Dans certains cas, comme celui de Jennifer, outre l'utilisation de médicaments lactogogènes, il peut être nécessaire, pour permettre l'allaitement, d'augmenter temporairement la dose d'hormones féminines que prend la personne en transition.

"Cette mesure vise à reproduire l'augmentation des hormones pendant la grossesse, comme c'est le cas chez les femmes cisgenres", explique Mme Almeida.

Bien que Jennifer ait produit moins de lait que son partenaire, elle a réussi le processus.

"L'allaitement n'est pas le seul moyen de créer des liens et de partager les tâches liées à la prise en charge d'un bébé. Mais dans ma famille, cela a très bien fonctionné : ma partenaire allaitait déjà depuis dix ans parce qu'elle avait déjà trois autres enfants, et moi, qui n'avais même pas envisagé d'avoir un bébé, j'ai pu éprouver le sentiment incroyable de nourrir ma progéniture."

La qualité de lait des femmes non enceintes est tout aussi bonne sur le plan nutritionnel.

Qualité du lait

"Le mamelon, la partie la plus externe du sein humain, agit comme un 'auditeur' sensoriel pendant l'allaitement. Il évalue les caractéristiques de la salive du bébé et envoie un message à l'organisme qui produit le lait pour lui indiquer ce dont l'enfant a besoin. Il est étonnant de voir comment le corps est capable de personnaliser la production de lait en temps réel", déclare Renata Iak.

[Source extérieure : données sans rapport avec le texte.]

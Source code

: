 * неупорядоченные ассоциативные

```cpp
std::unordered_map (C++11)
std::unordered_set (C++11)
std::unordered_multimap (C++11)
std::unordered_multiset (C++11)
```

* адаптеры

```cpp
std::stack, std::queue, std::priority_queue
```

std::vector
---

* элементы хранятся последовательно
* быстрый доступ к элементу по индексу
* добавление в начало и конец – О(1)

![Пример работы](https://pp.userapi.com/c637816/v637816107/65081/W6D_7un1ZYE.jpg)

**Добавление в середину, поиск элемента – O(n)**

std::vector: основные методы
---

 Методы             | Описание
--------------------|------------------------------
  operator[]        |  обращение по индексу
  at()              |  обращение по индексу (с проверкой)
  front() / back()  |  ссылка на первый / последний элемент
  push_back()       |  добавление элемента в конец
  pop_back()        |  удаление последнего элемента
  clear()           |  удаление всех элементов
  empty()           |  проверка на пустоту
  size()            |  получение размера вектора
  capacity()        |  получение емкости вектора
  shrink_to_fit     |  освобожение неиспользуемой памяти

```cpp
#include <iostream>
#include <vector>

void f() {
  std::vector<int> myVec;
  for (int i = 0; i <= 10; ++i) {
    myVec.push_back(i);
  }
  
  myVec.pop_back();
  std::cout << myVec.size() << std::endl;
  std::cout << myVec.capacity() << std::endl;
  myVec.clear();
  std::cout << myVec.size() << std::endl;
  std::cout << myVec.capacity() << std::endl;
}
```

Récemment, une étude publiée dans le Journal of Human Lactation montre que le lait humain produit par les femmes transgenres non gestationnelles et les parents non binaires qui suivent une thérapie hormonale d'affirmation du genre à base d'œstrogènes est riche sur le plan nutritionnel et convient à l'alimentation des nouveau-nés.

Selon le médecin qui a publié l'étude, Amy K. Weimer, de l'Université de Californie aux États-Unis, pour certaines personnes, "la capacité de nourrir leurs bébés en produisant leur propre lait peut aussi être une expérience profondément affirmative du point de vue du genre".

*Le nom de la personne interrogée a été modifié à sa demande.